In the key findings of the due diligence report the lawyers indicate all the found problems, determine the level of their risk and suggest the solution – to provide with the appropriate documents, to make necessary payments, to restate charter in new version etc. There cases where the risk is not curable, thus, it is recommended to include it as a condition precedent or any closing in the sale and purchase agreement (SPA) of the SPV. Incurable risk can also be a subject of negotiation between the purchaser of the SPV and the seller to reduce the transaction price.

The greatest attention of the due diligence report is paid to the Real Estate and Land part. For the purposes of the solar power plant (SPP) or biomass/biogas project construction, generally one or several long term lease agreements are concluded by the SPV. In controversy, the wind power plants (WPP) require long term lease agreements for placing each wind turbine of the WPP and additional servitude agreements for transportation of construction, construction, reconstruction, overhaul, placement of structures of supporting structures of overhead power lines, transformer substations, distribution points, devices, underground cables, conducting of research and other works for the construction of power lines etc. The above mentioned objects attached to the servitude agreements can be constructed on the lands without changing the designated use of the land into energy lands and servitude agreements will be enough to construct power lines, for example.

The other energy objects must be constructed at the lands with target designation of land as ‘industrial, transport, communication lands, lands of energetics, defense and other designation’. When the lawyers identify that the target designation of the land plots was changes from agricultural to non-agricultural lands, the SPV shall provide with a certificate or conclusion/report on the qualitative rich soil layer as is required by the law.

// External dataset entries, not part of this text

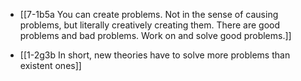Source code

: - [[7-1b5a You can create problems. Not in the sense of causing problems, but literally creatively creating them. There are good problems and bad problems. Work on and solve good problems.]]

- [[1-2g3b In short, new theories have to solve more problems than existent ones]]
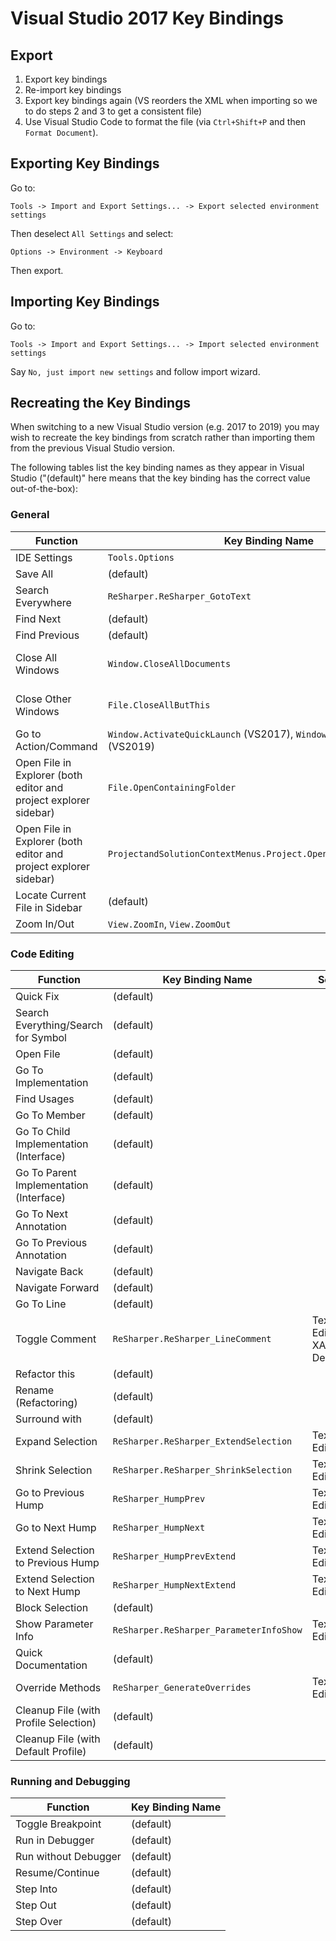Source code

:# Visual Studio 2017 Key Bindings

## Export

1. Export key bindings
1. Re-import key bindings
1. Export key bindings again (VS reorders the XML when importing so we to do steps 2 and 3 to get a consistent file)
1. Use Visual Studio Code to format the file (via `Ctrl+Shift+P` and then `Format Document`).

## Exporting Key Bindings

Go to:

    Tools -> Import and Export Settings... -> Export selected environment settings

Then deselect `All Settings` and select:

    Options -> Environment -> Keyboard

Then export.

## Importing Key Bindings

Go to:

    Tools -> Import and Export Settings... -> Import selected environment settings

Say `No, just import new settings` and follow import wizard.

## Recreating the Key Bindings

When switching to a new Visual Studio version (e.g. 2017 to 2019) you may wish to recreate the key bindings from scratch rather than importing them from the previous Visual Studio version.

The following tables list the key binding names as they appear in Visual Studio ("(default)" here means that the key binding has the correct value out-of-the-box):

### General

| Function                                                          | Key Binding Name                  | Scope
| ----------------------------------------------------------------- | --------------------------------- | -----
| IDE Settings                                                      | `Tools.Options`                   | Global
| Save All                                                          | (default)
| Search Everywhere                                                 | `ReSharper.ReSharper_GotoText`    | Global
| Find Next                                                         | (default)
| Find Previous                                                     | (default)
| Close All Windows                                                 | `Window.CloseAllDocuments`        | Global, Text Editor
| Close Other Windows                                               | `File.CloseAllButThis`            | Glboal, Text Editor
| Go to Action/Command                                              | `Window.ActivateQuickLaunch` (VS2017), `Window.QuickLaunch` (VS2019) | Global
| Open File in Explorer (both editor and project explorer sidebar)  | `File.OpenContainingFolder`       | Text Editor
| Open File in Explorer (both editor and project explorer sidebar)  | `ProjectandSolutionContextMenus.Project.OpenFolderinFileExplorer` | Solution Explorer
| Locate Current File in Sidebar                                    | (default)
| Zoom In/Out                                                       | `View.ZoomIn`, `View.ZoomOut`     | -

### Code Editing

| Function                                  | Key Binding Name                          | Scope
| ----------------------------------------- | ----------------------------------------- | -----
| Quick Fix                                 | (default)
| Search Everything/Search for Symbol       | (default)
| Open File                                 | (default)
| Go To Implementation                      | (default)
| Find Usages                               | (default)
| Go To Member                              | (default)
| Go To Child Implementation (Interface)    | (default)
| Go To Parent Implementation (Interface)   | (default)
| Go To Next Annotation                     | (default)
| Go To Previous Annotation                 | (default)
| Navigate Back                             | (default)
| Navigate Forward                          | (default)
| Go To Line                                | (default)
| Toggle Comment                            | `ReSharper.ReSharper_LineComment`         | Text Editor, XAML Designer
| Refactor this                             | (default)
| Rename (Refactoring)                      | (default)
| Surround with                             | (default)
| Expand Selection                          | `ReSharper.ReSharper_ExtendSelection`     | Text Editor
| Shrink Selection                          | `ReSharper.ReSharper_ShrinkSelection`     | Text Editor
| Go to Previous Hump                       | `ReSharper_HumpPrev`                      | Text Editor
| Go to Next Hump                           | `ReSharper_HumpNext`                      | Text Editor
| Extend Selection to Previous Hump         | `ReSharper_HumpPrevExtend`                | Text Editor
| Extend Selection to Next Hump             | `ReSharper_HumpNextExtend`                | Text Editor
| Block Selection                           | (default)
| Show Parameter Info                       | `ReSharper.ReSharper_ParameterInfoShow`   | Text Editor
| Quick Documentation                       | (default)
| Override Methods                          | `ReSharper_GenerateOverrides`             | Text Editor
| Cleanup File (with Profile Selection)     | (default)
| Cleanup File (with Default Profile)       | (default)

### Running and Debugging

| Function              | Key Binding Name
| --------------------- | ----------------
| Toggle Breakpoint     | (default)
| Run in Debugger       | (default)
| Run without Debugger  | (default)
| Resume/Continue       | (default)
| Step Into             | (default)
| Step Out              | (default)
| Step Over             | (default)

In case the target designation of the land plots was changed with violation of legal requirements, it can lead to the invalidation of resolutions on transfer of the land plots into lease and as the result to the invalidation of the land lease agreements on the whole.

It is also necessary to check whether the lands (that previously were for commercial agricultural production) are not the subject of moratorium, existing under the Land Code of Ukraine. If the transfer of the land plot from the previous owner to the SPV is made in contrary to the moratorium requirements, such transfer can be invalidated by the interested party as well.

It is recommended to pay attention on the land lease agreements that should be executed in accordance with the Model Land Lease Agreement approved by Decree of the Cabinet of Ministers of Ukraine "On approval of the Model Land Lease Agreement" No. 220 dated 03 March 2004 with all necessary annexes and essential terms (lease object (cadastral number, locality, size of the land plot); term of the land lease agreement; land lease payment). In case of any discrepancies, it is advisable to conclude additional agreements to land lease agreement adding necassarry information hereto.

The other painful and long-term issue for the investor is preparing the detailed plan of the territory (DPT) where the alternative energy project will be located. Generally, it is forbidden to transfer land plots from the state or communal property without the approved DPT. Unfortunately, the most of Ukrainian cities and villages cannot boast of the approved DPT, therefore the burden to its development rests mainly on the investors. Moreover, the public hearings of the draft DPT is an important event that must be properly organized and conducted prior to its final approval (that is also investor’s problem). Approval of the DPT without holding public hearings on consideration of public interests is expressly prohibited, otherwise the transfer of the land plot to the SPV can be invalidated. There are many projects when the DPT is already officially approved, but public hearings have not been held, so this fault cannot be remedied. It should be recommend that the sellers under the SPA indemnify the purchaser from any claims, liabilities, penalties, costs, expenses and legal fees connected to DPT's dismissal due to its defects connected to organization and conduction of public hearings. 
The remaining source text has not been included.